» **Exercise instructions**: Scan the material for the word "rollout" and return every matching line.

== == ==

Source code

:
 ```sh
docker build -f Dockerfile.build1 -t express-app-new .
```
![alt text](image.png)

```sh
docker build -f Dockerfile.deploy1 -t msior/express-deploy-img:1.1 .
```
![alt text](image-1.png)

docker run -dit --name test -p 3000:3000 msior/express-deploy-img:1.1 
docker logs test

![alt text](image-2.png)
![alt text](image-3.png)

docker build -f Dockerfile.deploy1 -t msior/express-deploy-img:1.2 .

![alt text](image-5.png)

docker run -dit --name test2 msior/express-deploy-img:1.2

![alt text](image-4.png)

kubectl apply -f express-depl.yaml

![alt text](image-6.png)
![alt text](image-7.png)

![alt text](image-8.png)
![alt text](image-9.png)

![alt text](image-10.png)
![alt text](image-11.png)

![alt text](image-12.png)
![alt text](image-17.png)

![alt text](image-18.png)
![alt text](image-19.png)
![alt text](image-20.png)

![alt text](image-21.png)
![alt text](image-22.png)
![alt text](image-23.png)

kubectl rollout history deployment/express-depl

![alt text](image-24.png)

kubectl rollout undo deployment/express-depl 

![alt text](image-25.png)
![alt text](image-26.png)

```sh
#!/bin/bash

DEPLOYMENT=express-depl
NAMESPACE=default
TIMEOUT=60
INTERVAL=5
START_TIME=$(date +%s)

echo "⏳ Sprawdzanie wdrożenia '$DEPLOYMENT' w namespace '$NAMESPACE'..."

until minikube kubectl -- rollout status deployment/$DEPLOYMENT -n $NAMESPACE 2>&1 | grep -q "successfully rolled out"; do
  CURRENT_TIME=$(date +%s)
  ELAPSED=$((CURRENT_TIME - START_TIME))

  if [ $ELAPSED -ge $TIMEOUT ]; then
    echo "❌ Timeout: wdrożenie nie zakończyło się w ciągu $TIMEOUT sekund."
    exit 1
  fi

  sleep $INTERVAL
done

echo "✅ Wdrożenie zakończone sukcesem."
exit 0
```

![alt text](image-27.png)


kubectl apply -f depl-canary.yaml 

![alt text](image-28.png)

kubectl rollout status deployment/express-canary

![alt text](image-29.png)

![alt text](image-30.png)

== == ==

» **Problem solution**:
kubectl rollout history deployment/express-depl
kubectl rollout undo deployment/express-depl 
until minikube kubectl -- rollout status deployment/$DEPLOYMENT -n $NAMESPACE 2>&1 | grep -q "successfully rolled out"; do
kubectl rollout status deployment/express-canary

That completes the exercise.